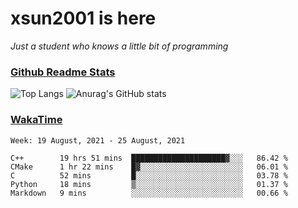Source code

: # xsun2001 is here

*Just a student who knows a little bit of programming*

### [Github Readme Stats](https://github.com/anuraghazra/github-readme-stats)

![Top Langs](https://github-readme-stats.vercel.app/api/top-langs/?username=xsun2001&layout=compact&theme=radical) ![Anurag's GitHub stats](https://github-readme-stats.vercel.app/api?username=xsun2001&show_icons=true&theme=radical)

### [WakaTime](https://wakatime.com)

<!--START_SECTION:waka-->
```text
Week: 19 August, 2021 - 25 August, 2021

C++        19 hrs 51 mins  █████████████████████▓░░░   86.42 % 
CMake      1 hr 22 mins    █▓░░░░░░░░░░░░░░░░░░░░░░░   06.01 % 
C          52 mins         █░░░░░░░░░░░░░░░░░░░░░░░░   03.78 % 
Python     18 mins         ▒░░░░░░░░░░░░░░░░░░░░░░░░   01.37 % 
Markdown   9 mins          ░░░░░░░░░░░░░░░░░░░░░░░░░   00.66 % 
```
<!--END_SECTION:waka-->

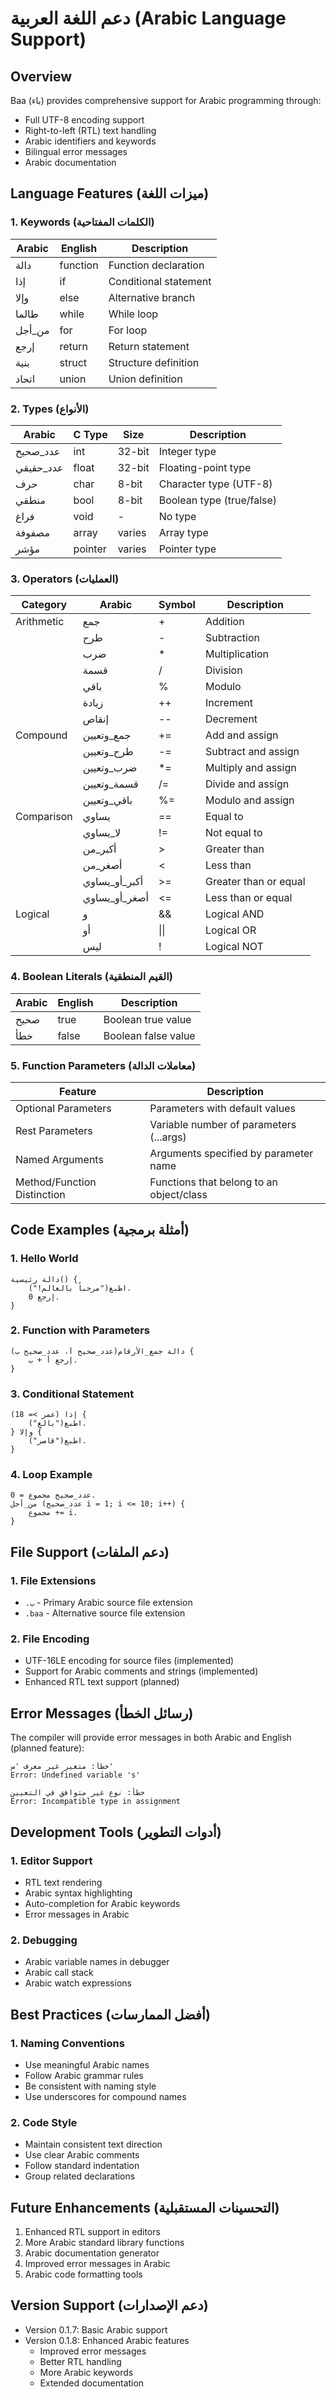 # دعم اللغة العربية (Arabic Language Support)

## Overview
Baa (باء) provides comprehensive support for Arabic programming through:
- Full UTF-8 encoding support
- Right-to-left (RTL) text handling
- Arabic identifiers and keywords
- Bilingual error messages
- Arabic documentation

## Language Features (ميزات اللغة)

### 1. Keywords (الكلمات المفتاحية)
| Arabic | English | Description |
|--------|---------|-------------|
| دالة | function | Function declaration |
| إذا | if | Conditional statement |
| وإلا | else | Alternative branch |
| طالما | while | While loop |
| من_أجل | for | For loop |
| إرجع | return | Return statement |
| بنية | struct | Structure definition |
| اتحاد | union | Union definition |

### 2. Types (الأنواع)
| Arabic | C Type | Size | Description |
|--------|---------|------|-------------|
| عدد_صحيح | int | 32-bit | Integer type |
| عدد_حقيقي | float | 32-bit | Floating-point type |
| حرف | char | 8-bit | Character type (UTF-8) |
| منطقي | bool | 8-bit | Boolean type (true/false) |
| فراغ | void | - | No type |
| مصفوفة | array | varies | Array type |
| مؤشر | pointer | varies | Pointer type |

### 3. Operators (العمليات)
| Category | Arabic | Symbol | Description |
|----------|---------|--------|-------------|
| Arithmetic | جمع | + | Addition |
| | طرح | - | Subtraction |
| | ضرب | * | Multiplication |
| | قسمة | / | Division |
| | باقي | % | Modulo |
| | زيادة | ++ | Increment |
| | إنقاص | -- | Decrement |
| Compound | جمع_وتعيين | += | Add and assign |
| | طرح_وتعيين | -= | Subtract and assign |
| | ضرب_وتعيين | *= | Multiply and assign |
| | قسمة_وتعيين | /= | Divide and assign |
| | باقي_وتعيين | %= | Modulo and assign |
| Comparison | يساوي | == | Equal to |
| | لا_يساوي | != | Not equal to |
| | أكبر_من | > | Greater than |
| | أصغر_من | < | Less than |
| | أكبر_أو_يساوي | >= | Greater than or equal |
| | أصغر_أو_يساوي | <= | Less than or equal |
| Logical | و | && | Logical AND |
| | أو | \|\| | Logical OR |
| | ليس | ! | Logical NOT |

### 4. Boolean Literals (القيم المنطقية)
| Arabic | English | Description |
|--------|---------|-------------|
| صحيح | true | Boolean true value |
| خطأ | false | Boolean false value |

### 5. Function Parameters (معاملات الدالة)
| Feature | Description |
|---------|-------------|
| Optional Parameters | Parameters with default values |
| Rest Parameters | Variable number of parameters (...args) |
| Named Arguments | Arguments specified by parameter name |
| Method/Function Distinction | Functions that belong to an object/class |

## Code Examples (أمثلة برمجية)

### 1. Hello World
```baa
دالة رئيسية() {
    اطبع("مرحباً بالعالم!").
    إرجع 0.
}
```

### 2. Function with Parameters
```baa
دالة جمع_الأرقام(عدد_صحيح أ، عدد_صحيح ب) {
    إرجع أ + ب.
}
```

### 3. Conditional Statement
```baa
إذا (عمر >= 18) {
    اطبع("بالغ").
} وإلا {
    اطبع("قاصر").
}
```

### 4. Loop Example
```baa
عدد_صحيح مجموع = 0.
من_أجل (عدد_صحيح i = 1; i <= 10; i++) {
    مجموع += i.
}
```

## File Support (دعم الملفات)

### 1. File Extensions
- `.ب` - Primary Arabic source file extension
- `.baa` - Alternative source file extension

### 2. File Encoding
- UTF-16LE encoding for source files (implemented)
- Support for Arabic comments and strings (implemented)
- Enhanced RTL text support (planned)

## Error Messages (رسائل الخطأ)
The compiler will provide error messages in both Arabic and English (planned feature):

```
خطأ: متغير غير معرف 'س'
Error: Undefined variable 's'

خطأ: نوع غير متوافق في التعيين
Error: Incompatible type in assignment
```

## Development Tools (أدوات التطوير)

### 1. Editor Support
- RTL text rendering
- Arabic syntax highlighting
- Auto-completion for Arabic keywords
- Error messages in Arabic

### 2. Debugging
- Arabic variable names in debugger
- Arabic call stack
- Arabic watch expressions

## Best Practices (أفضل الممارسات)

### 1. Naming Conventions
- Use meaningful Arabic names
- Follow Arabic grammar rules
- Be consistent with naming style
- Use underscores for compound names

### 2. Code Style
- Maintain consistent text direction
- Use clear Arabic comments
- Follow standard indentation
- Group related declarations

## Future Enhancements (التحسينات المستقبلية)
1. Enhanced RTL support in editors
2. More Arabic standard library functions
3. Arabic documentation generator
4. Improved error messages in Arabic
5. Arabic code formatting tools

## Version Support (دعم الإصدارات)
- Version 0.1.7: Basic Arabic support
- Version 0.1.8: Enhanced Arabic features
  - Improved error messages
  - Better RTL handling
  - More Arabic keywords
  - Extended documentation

WHAT THE TASK ASKS.
Copy each line in the listing where "names" appears.

EXERCISE SOLUTION.
- Arabic variable names in debugger
- Use meaningful Arabic names
- Use underscores for compound names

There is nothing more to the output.